EXERCISE OBJECTIVE: Copy, from the data below, every line that has "embeddings" in it.

[Dataset records]

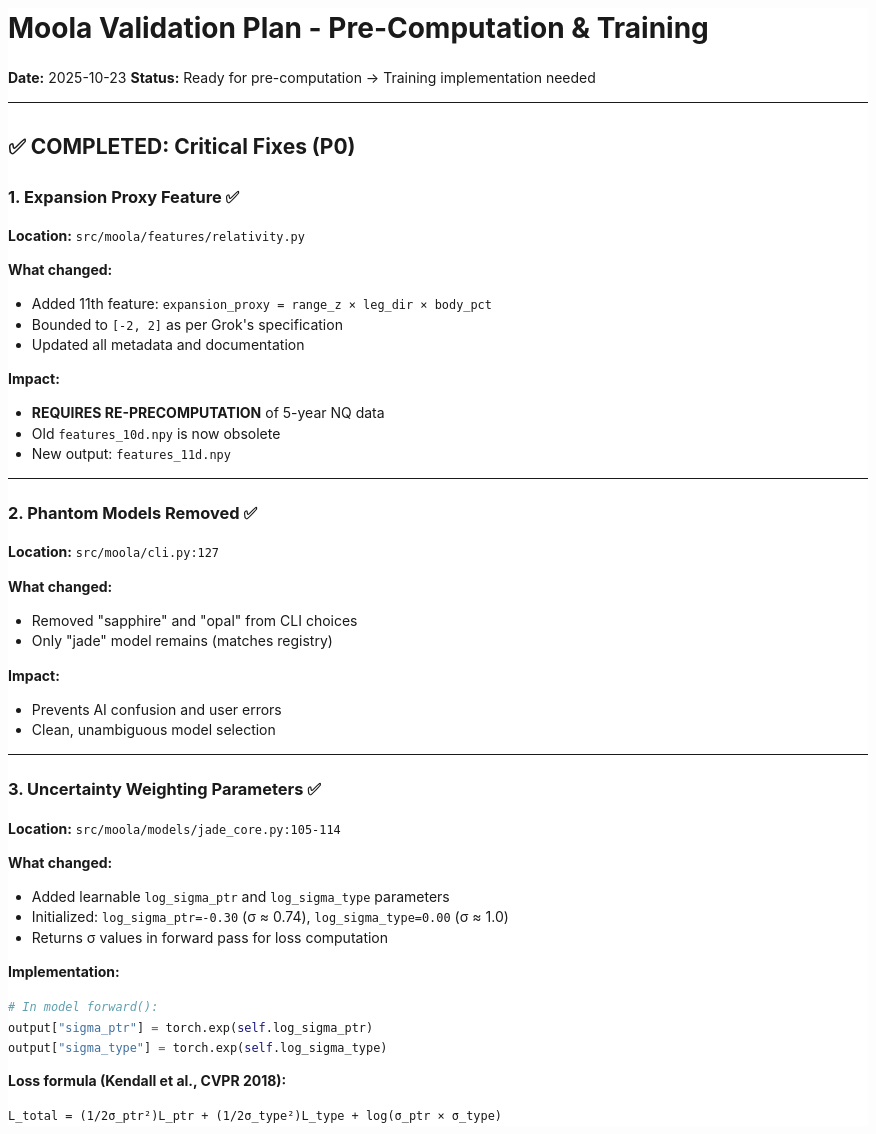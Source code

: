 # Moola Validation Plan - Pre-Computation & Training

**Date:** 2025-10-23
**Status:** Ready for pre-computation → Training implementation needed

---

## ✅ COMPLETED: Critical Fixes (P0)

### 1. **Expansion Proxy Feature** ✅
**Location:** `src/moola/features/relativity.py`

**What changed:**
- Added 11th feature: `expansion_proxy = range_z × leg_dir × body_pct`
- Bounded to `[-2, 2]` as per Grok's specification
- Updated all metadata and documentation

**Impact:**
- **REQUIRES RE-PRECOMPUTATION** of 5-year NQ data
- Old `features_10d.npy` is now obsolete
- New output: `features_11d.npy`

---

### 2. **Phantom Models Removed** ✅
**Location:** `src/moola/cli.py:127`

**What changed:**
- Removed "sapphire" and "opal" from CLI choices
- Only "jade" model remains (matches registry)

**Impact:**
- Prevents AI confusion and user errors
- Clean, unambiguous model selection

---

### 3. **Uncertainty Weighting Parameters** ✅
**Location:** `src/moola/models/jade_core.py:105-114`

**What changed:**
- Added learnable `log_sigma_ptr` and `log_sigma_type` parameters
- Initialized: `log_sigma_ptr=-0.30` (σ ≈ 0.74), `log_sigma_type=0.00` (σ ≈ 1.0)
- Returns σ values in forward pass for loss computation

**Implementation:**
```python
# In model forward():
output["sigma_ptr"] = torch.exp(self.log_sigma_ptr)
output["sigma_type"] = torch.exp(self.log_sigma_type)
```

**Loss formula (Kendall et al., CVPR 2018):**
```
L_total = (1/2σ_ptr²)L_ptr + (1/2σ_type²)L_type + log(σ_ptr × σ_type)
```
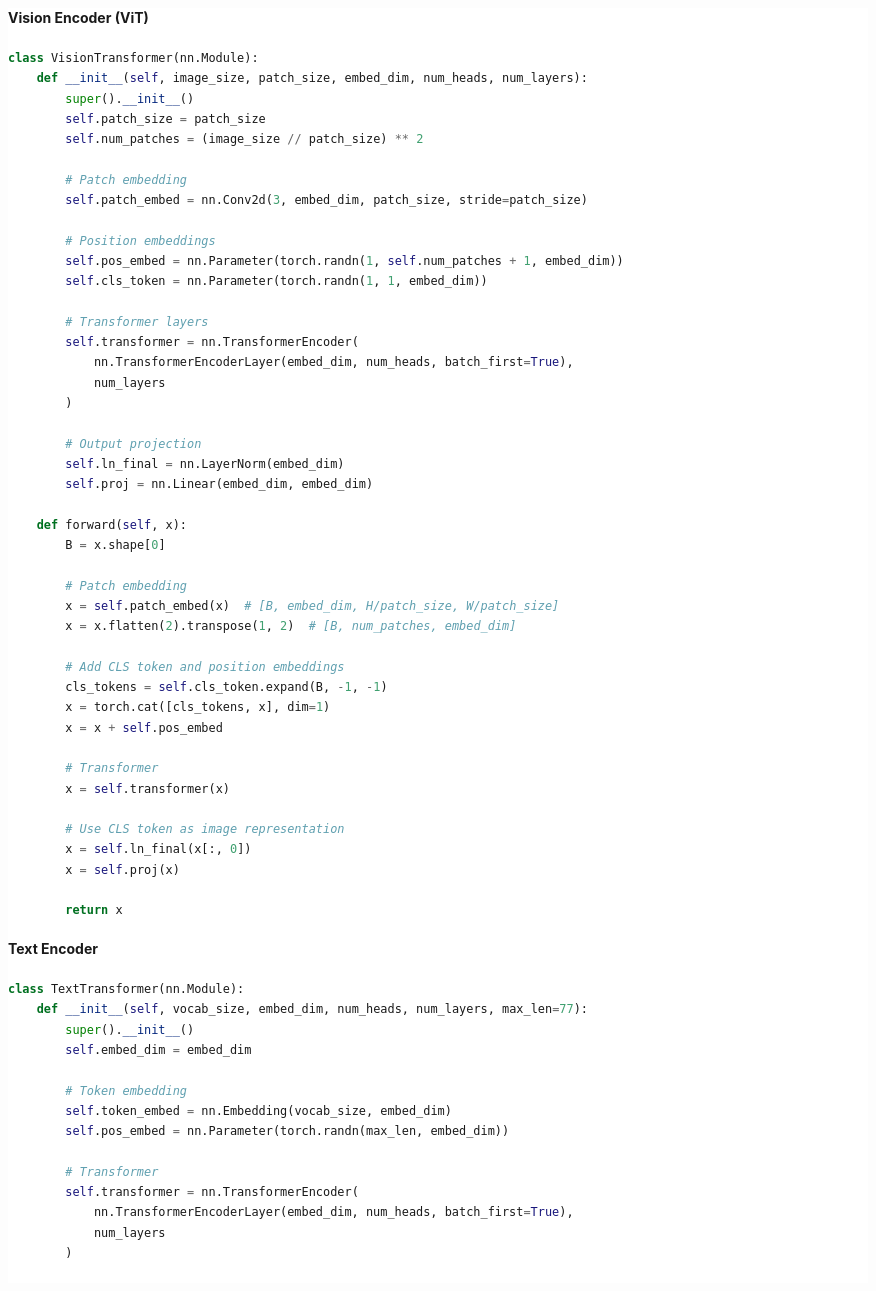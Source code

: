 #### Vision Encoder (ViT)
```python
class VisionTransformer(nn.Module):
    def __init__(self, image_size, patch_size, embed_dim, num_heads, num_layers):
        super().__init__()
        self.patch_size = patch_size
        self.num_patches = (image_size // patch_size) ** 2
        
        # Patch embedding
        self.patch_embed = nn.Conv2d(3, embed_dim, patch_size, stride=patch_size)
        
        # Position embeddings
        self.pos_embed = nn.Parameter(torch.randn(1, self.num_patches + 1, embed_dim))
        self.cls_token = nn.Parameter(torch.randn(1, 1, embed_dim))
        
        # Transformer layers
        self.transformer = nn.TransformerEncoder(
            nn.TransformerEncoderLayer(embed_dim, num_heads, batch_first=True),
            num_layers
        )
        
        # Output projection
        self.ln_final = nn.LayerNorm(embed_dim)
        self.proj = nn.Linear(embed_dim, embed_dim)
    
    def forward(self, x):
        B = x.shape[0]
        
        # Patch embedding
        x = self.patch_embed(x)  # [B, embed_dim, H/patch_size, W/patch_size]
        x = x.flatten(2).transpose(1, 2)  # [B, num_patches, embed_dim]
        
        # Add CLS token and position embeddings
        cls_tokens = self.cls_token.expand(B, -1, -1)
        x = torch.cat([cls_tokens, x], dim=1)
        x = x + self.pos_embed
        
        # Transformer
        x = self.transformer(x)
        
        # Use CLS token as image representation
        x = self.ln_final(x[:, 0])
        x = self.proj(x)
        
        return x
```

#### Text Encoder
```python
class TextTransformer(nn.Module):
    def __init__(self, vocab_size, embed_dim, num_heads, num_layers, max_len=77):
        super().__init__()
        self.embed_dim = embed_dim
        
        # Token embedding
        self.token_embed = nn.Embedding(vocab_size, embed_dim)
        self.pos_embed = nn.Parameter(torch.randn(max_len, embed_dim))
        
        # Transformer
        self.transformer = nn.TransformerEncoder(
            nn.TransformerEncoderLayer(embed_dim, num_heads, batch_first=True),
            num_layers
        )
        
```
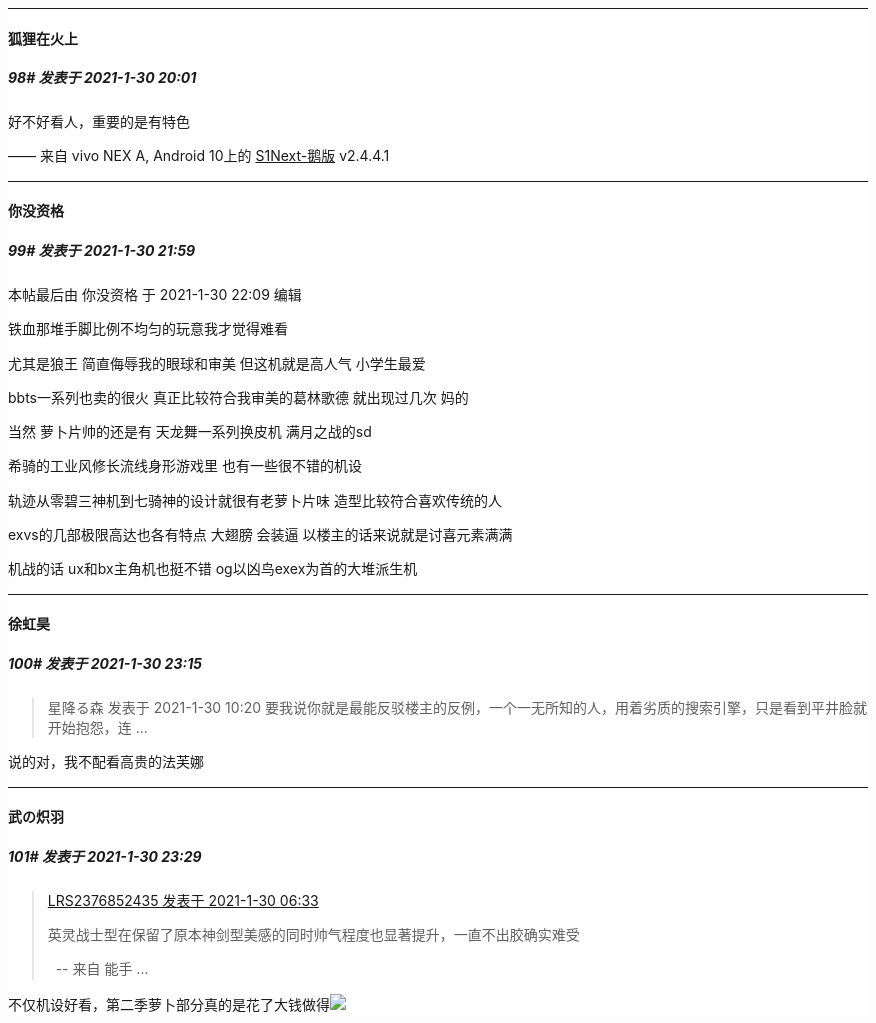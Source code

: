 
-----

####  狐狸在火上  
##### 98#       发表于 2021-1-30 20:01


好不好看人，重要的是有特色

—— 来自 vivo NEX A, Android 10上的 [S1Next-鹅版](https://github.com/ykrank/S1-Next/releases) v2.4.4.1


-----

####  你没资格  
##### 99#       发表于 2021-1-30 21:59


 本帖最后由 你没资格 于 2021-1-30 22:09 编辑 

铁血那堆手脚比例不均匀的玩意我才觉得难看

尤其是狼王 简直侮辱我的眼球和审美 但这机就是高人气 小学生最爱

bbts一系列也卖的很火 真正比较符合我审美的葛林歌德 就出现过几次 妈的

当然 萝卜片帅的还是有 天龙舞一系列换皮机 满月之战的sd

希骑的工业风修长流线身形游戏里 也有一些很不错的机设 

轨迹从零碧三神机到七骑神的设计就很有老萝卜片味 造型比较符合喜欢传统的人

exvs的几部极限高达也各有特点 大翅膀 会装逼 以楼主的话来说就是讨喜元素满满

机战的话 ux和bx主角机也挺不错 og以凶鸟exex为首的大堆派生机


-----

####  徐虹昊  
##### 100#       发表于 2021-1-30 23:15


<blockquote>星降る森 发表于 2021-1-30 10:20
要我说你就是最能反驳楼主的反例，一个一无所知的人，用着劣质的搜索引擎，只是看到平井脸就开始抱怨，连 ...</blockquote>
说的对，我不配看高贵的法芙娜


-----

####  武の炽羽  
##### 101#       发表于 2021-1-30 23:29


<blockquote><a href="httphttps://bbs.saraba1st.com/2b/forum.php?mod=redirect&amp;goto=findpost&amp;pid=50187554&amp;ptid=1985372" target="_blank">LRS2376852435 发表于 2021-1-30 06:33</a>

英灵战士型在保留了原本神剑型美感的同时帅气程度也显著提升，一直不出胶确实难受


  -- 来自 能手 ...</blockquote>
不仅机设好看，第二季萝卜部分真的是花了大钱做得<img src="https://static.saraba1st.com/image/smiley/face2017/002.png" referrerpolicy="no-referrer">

COMPLETED EXERCISE:
        # Position embeddings
        # Add CLS token and position embeddings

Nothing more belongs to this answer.